Recorded data
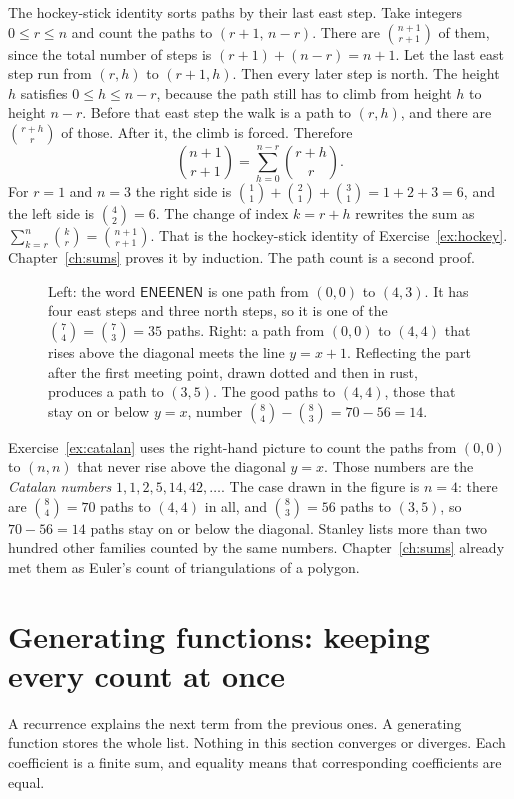 The hockey-stick identity sorts paths by their last east step. Take integers $0\le r\le n$ and count the paths to $(r+1,\,n-r)$. There are $\binom{n+1}{r+1}$ of them, since the total number of steps is $(r+1)+(n-r)=n+1$. Let the last east step run from $(r,h)$ to $(r+1,h)$. Then every later step is north. The height $h$ satisfies $0\le h\le n-r$, because the path still has to climb from height $h$ to height $n-r$. Before that east step the walk is a path to $(r,h)$, and there are $\binom{r+h}{r}$ of those. After it, the climb is forced. Therefore
\[
\binom{n+1}{r+1}=\sum_{h=0}^{n-r}\binom{r+h}{r}.
\]
For $r=1$ and $n=3$ the right side is $\binom11+\binom21+\binom31=1+2+3=6$, and the left side is $\binom42=6$. The change of index $k=r+h$ rewrites the sum as $\sum_{k=r}^{n}\binom kr=\binom{n+1}{r+1}$. That is the hockey-stick identity of Exercise~\ref{ex:hockey}. Chapter~\ref{ch:sums} proves it by induction. The path count is a second proof.

\begin{figure}[ht]
\centering
{}
\caption{Left: the word $\mathsf{ENEENEN}$ is one path from $(0,0)$ to $(4,3)$. It has four east steps and three north steps, so it is one of the $\binom74=\binom73=35$ paths. Right: a path from $(0,0)$ to $(4,4)$ that rises above the diagonal meets the line $y=x+1$. Reflecting the part after the first meeting point, drawn dotted and then in rust, produces a path to $(3,5)$. The good paths to $(4,4)$, those that stay on or below $y=x$, number $\binom84-\binom83=70-56=14$.}
\label{fig:paths}
\end{figure}

Exercise~\ref{ex:catalan} uses the right-hand picture to count the paths from $(0,0)$ to $(n,n)$ that never rise above the diagonal $y=x$. Those numbers are the \emph{Catalan numbers} $1,1,2,5,14,42,\dots$. The case drawn in the figure is $n=4$: there are $\binom84=70$ paths to $(4,4)$ in all, and $\binom83=56$ paths to $(3,5)$, so $70-56=14$ paths stay on or below the diagonal. Stanley lists more than two hundred other families counted by the same numbers. Chapter~\ref{ch:sums} already met them as Euler's count of triangulations of a polygon.

\section{Generating functions: keeping every count at once}
A recurrence explains the next term from the previous ones. A generating function stores the whole list. Nothing in this section converges or diverges. Each coefficient is a finite sum, and equality means that corresponding coefficients are equal.

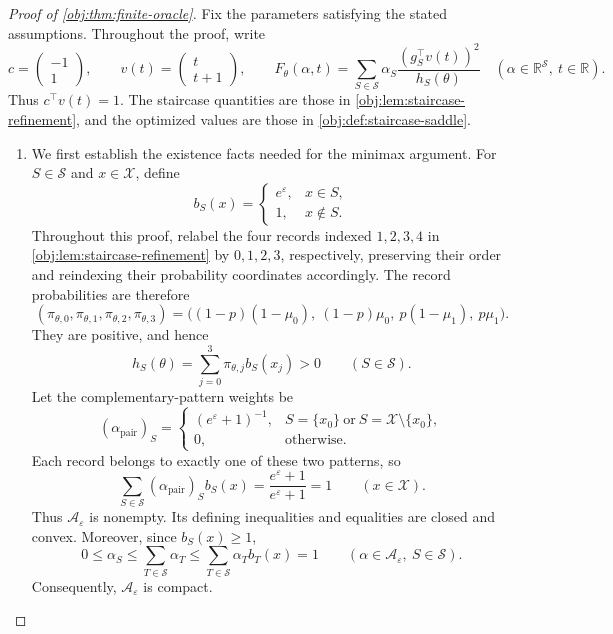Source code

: \begin{proof}[Proof of \cref{obj:thm:finite-oracle}]
Fix the parameters satisfying the stated assumptions. Throughout the proof, write
\[
c=\begin{pmatrix}-1\\1\end{pmatrix},
\qquad
v(t)=\begin{pmatrix}t\\t+1\end{pmatrix},
\qquad
F_\theta(\alpha,t)
=
\sum_{S\in\mathcal S}
\alpha_S\frac{(g_S^\top v(t))^2}{h_S(\theta)}
\quad
(\alpha\in\mathbb R^{\mathcal S},\ t\in\mathbb R).
\]
Thus \(c^\top v(t)=1\). The staircase quantities are those in
\cref{obj:lem:staircase-refinement}, and the optimized values are those in
\cref{obj:def:staircase-saddle}.

\begin{enumerate}
\item We first establish the existence facts needed for the minimax argument.
For \(S\in\mathcal S\) and \(x\in\mathcal X\), define
\[
b_S(x)=
\begin{cases}
e^\varepsilon,&x\in S,\\
1,&x\notin S.
\end{cases}
\]
Throughout this proof, relabel the four records indexed \(1,2,3,4\)
in \cref{obj:lem:staircase-refinement} by \(0,1,2,3\), respectively,
preserving their order and reindexing their probability coordinates
accordingly. The record probabilities are therefore
\[
(\pi_{\theta,0},\pi_{\theta,1},\pi_{\theta,2},\pi_{\theta,3})
=
\bigl(
(1-p)(1-\mu_0),\ (1-p)\mu_0,\
p(1-\mu_1),\ p\mu_1
\bigr).
\]
They are positive, and hence
\[
h_S(\theta)=\sum_{j=0}^3\pi_{\theta,j}b_S(x_j)>0
\qquad(S\in\mathcal S).
\]
Let the complementary-pattern weights be
\[
(\alpha_{\mathrm{pair}})_S=
\begin{cases}
(e^\varepsilon+1)^{-1},
&S=\{x_0\}\ \text{or}\ S=\mathcal X\setminus\{x_0\},\\
0,&\text{otherwise}.
\end{cases}
\]
Each record belongs to exactly one of these two patterns, so
\[
\sum_{S\in\mathcal S}
(\alpha_{\mathrm{pair}})_S b_S(x)
=\frac{e^\varepsilon+1}{e^\varepsilon+1}=1
\qquad(x\in\mathcal X).
\]
Thus \(\mathcal A_\varepsilon\) is nonempty. Its defining inequalities
and equalities are closed and convex. Moreover, since \(b_S(x)\ge1\),
\[
0\le\alpha_S\le\sum_{T\in\mathcal S}\alpha_T
\le\sum_{T\in\mathcal S}\alpha_Tb_T(x)=1
\qquad
(\alpha\in\mathcal A_\varepsilon,\ S\in\mathcal S).
\]
Consequently, \(\mathcal A_\varepsilon\) is compact.


\end{enumerate}
\end{proof}

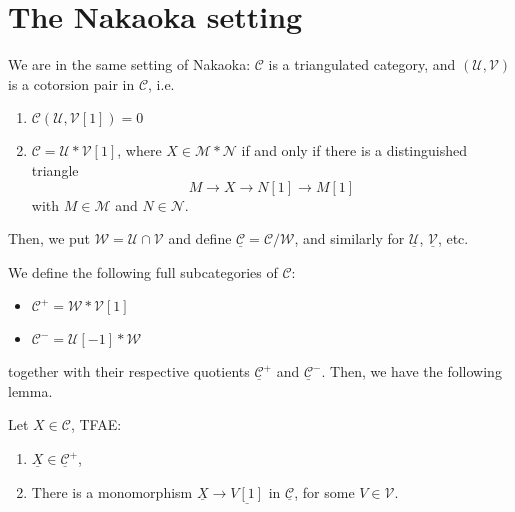 \section{The Nakaoka setting}

We are in the same setting of Nakaoka: $\mathcal{C}$ is a triangulated category,
and $(\mathcal{U},\mathcal{V})$ is a cotorsion pair in $\mathcal{C}$, i.e.
\begin{enumerate}
  \item $\mathcal{C}(\mathcal{U},\mathcal{V}[1])=0$
  \item $\mathcal{C}=\mathcal{U}\ast \mathcal{V}[1]$, where $X\in \mathcal{M}\ast\mathcal{N}$ if and only if there
  is a distinguished triangle
  \begin{equation*}
    M\to X\to N[1] \to M[1]
  \end{equation*}
  with $M\in \mathcal{M}$ and $N\in\mathcal{N}$.
\end{enumerate}

Then, we put $\mathcal{W}=\mathcal{U}\cap\mathcal{V}$ and define $\underline{\mathcal{C}}=\mathcal{C}/\mathcal{W}$,
and similarly for $\underline{\mathcal{U}}$, $\underline{\mathcal{V}}$, etc.

We define the following full subcategories of $\mathcal{C}$:
\begin{itemize}
  \item $\mathcal{C}^+ = \mathcal{W}\ast\mathcal{V}[1]$
  \item $\mathcal{C}^- = \mathcal{U}[-1]\ast\mathcal{W}$
\end{itemize}
together with their respective quotients $\underline{\mathcal{C}}^+$ and $\underline{\mathcal{C}}^-$.
Then, we have the following lemma.

\begin{lemma}\label{sec1:lem1}
  Let $X\in\mathcal{C}$, TFAE:
  \begin{enumerate}
    \item $\underline{X} \in \underline{\mathcal{C}}^+$,
    \item There is a monomorphism $\underline{X}\to \underline{V[1]}$ in
    $\underline{\mathcal{C}}$, for some $V\in\mathcal{V}$.
  \end{enumerate}
\end{lemma}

## TASK DETAILS
Return every entry above exactly as written, with no pictures included.

## THE ANSWER
 The hockey-stick identity sorts paths by their last east step. Take integers $0\le r\le n$ and count the paths to $(r+1,\,n-r)$. There are $\binom{n+1}{r+1}$ of them, since the total number of steps is $(r+1)+(n-r)=n+1$. Let the last east step run from $(r,h)$ to $(r+1,h)$. Then every later step is north. The height $h$ satisfies $0\le h\le n-r$, because the path still has to climb from height $h$ to height $n-r$. Before that east step the walk is a path to $(r,h)$, and there are $\binom{r+h}{r}$ of those. After it, the climb is forced. Therefore
\[
\binom{n+1}{r+1}=\sum_{h=0}^{n-r}\binom{r+h}{r}.
\]
For $r=1$ and $n=3$ the right side is $\binom11+\binom21+\binom31=1+2+3=6$, and the left side is $\binom42=6$. The change of index $k=r+h$ rewrites the sum as $\sum_{k=r}^{n}\binom kr=\binom{n+1}{r+1}$. That is the hockey-stick identity of Exercise~\ref{ex:hockey}. Chapter~\ref{ch:sums} proves it by induction. The path count is a second proof.

\begin{figure}[ht]
\centering
{}
\caption{Left: the word $\mathsf{ENEENEN}$ is one path from $(0,0)$ to $(4,3)$. It has four east steps and three north steps, so it is one of the $\binom74=\binom73=35$ paths. Right: a path from $(0,0)$ to $(4,4)$ that rises above the diagonal meets the line $y=x+1$. Reflecting the part after the first meeting point, drawn dotted and then in rust, produces a path to $(3,5)$. The good paths to $(4,4)$, those that stay on or below $y=x$, number $\binom84-\binom83=70-56=14$.}
\label{fig:paths}
\end{figure}

Exercise~\ref{ex:catalan} uses the right-hand picture to count the paths from $(0,0)$ to $(n,n)$ that never rise above the diagonal $y=x$. Those numbers are the \emph{Catalan numbers} $1,1,2,5,14,42,\dots$. The case drawn in the figure is $n=4$: there are $\binom84=70$ paths to $(4,4)$ in all, and $\binom83=56$ paths to $(3,5)$, so $70-56=14$ paths stay on or below the diagonal. Stanley lists more than two hundred other families counted by the same numbers. Chapter~\ref{ch:sums} already met them as Euler's count of triangulations of a polygon.

\section{Generating functions: keeping every count at once}
A recurrence explains the next term from the previous ones. A generating function stores the whole list. Nothing in this section converges or diverges. Each coefficient is a finite sum, and equality means that corresponding coefficients are equal.

Source code

: \begin{proof}[Proof of \cref{obj:thm:finite-oracle}]
Fix the parameters satisfying the stated assumptions. Throughout the proof, write
\[
c=\begin{pmatrix}-1\\1\end{pmatrix},
\qquad
v(t)=\begin{pmatrix}t\\t+1\end{pmatrix},
\qquad
F_\theta(\alpha,t)
=
\sum_{S\in\mathcal S}
\alpha_S\frac{(g_S^\top v(t))^2}{h_S(\theta)}
\quad
(\alpha\in\mathbb R^{\mathcal S},\ t\in\mathbb R).
\]
Thus \(c^\top v(t)=1\). The staircase quantities are those in
\cref{obj:lem:staircase-refinement}, and the optimized values are those in
\cref{obj:def:staircase-saddle}.

\begin{enumerate}
\item We first establish the existence facts needed for the minimax argument.
For \(S\in\mathcal S\) and \(x\in\mathcal X\), define
\[
b_S(x)=
\begin{cases}
e^\varepsilon,&x\in S,\\
1,&x\notin S.
\end{cases}
\]
Throughout this proof, relabel the four records indexed \(1,2,3,4\)
in \cref{obj:lem:staircase-refinement} by \(0,1,2,3\), respectively,
preserving their order and reindexing their probability coordinates
accordingly. The record probabilities are therefore
\[
(\pi_{\theta,0},\pi_{\theta,1},\pi_{\theta,2},\pi_{\theta,3})
=
\bigl(
(1-p)(1-\mu_0),\ (1-p)\mu_0,\
p(1-\mu_1),\ p\mu_1
\bigr).
\]
They are positive, and hence
\[
h_S(\theta)=\sum_{j=0}^3\pi_{\theta,j}b_S(x_j)>0
\qquad(S\in\mathcal S).
\]
Let the complementary-pattern weights be
\[
(\alpha_{\mathrm{pair}})_S=
\begin{cases}
(e^\varepsilon+1)^{-1},
&S=\{x_0\}\ \text{or}\ S=\mathcal X\setminus\{x_0\},\\
0,&\text{otherwise}.
\end{cases}
\]
Each record belongs to exactly one of these two patterns, so
\[
\sum_{S\in\mathcal S}
(\alpha_{\mathrm{pair}})_S b_S(x)
=\frac{e^\varepsilon+1}{e^\varepsilon+1}=1
\qquad(x\in\mathcal X).
\]
Thus \(\mathcal A_\varepsilon\) is nonempty. Its defining inequalities
and equalities are closed and convex. Moreover, since \(b_S(x)\ge1\),
\[
0\le\alpha_S\le\sum_{T\in\mathcal S}\alpha_T
\le\sum_{T\in\mathcal S}\alpha_Tb_T(x)=1
\qquad
(\alpha\in\mathcal A_\varepsilon,\ S\in\mathcal S).
\]
Consequently, \(\mathcal A_\varepsilon\) is compact.


\end{enumerate}
\end{proof}

 \section{The Nakaoka setting}

We are in the same setting of Nakaoka: $\mathcal{C}$ is a triangulated category,
and $(\mathcal{U},\mathcal{V})$ is a cotorsion pair in $\mathcal{C}$, i.e.
\begin{enumerate}
  \item $\mathcal{C}(\mathcal{U},\mathcal{V}[1])=0$
  \item $\mathcal{C}=\mathcal{U}\ast \mathcal{V}[1]$, where $X\in \mathcal{M}\ast\mathcal{N}$ if and only if there
  is a distinguished triangle
  \begin{equation*}
    M\to X\to N[1] \to M[1]
  \end{equation*}
  with $M\in \mathcal{M}$ and $N\in\mathcal{N}$.
\end{enumerate}

Then, we put $\mathcal{W}=\mathcal{U}\cap\mathcal{V}$ and define $\underline{\mathcal{C}}=\mathcal{C}/\mathcal{W}$,
and similarly for $\underline{\mathcal{U}}$, $\underline{\mathcal{V}}$, etc.

We define the following full subcategories of $\mathcal{C}$:
\begin{itemize}
  \item $\mathcal{C}^+ = \mathcal{W}\ast\mathcal{V}[1]$
  \item $\mathcal{C}^- = \mathcal{U}[-1]\ast\mathcal{W}$
\end{itemize}
together with their respective quotients $\underline{\mathcal{C}}^+$ and $\underline{\mathcal{C}}^-$.
Then, we have the following lemma.

\begin{lemma}\label{sec1:lem1}
  Let $X\in\mathcal{C}$, TFAE:
  \begin{enumerate}
    \item $\underline{X} \in \underline{\mathcal{C}}^+$,
    \item There is a monomorphism $\underline{X}\to \underline{V[1]}$ in
    $\underline{\mathcal{C}}$, for some $V\in\mathcal{V}$.
  \end{enumerate}
\end{lemma}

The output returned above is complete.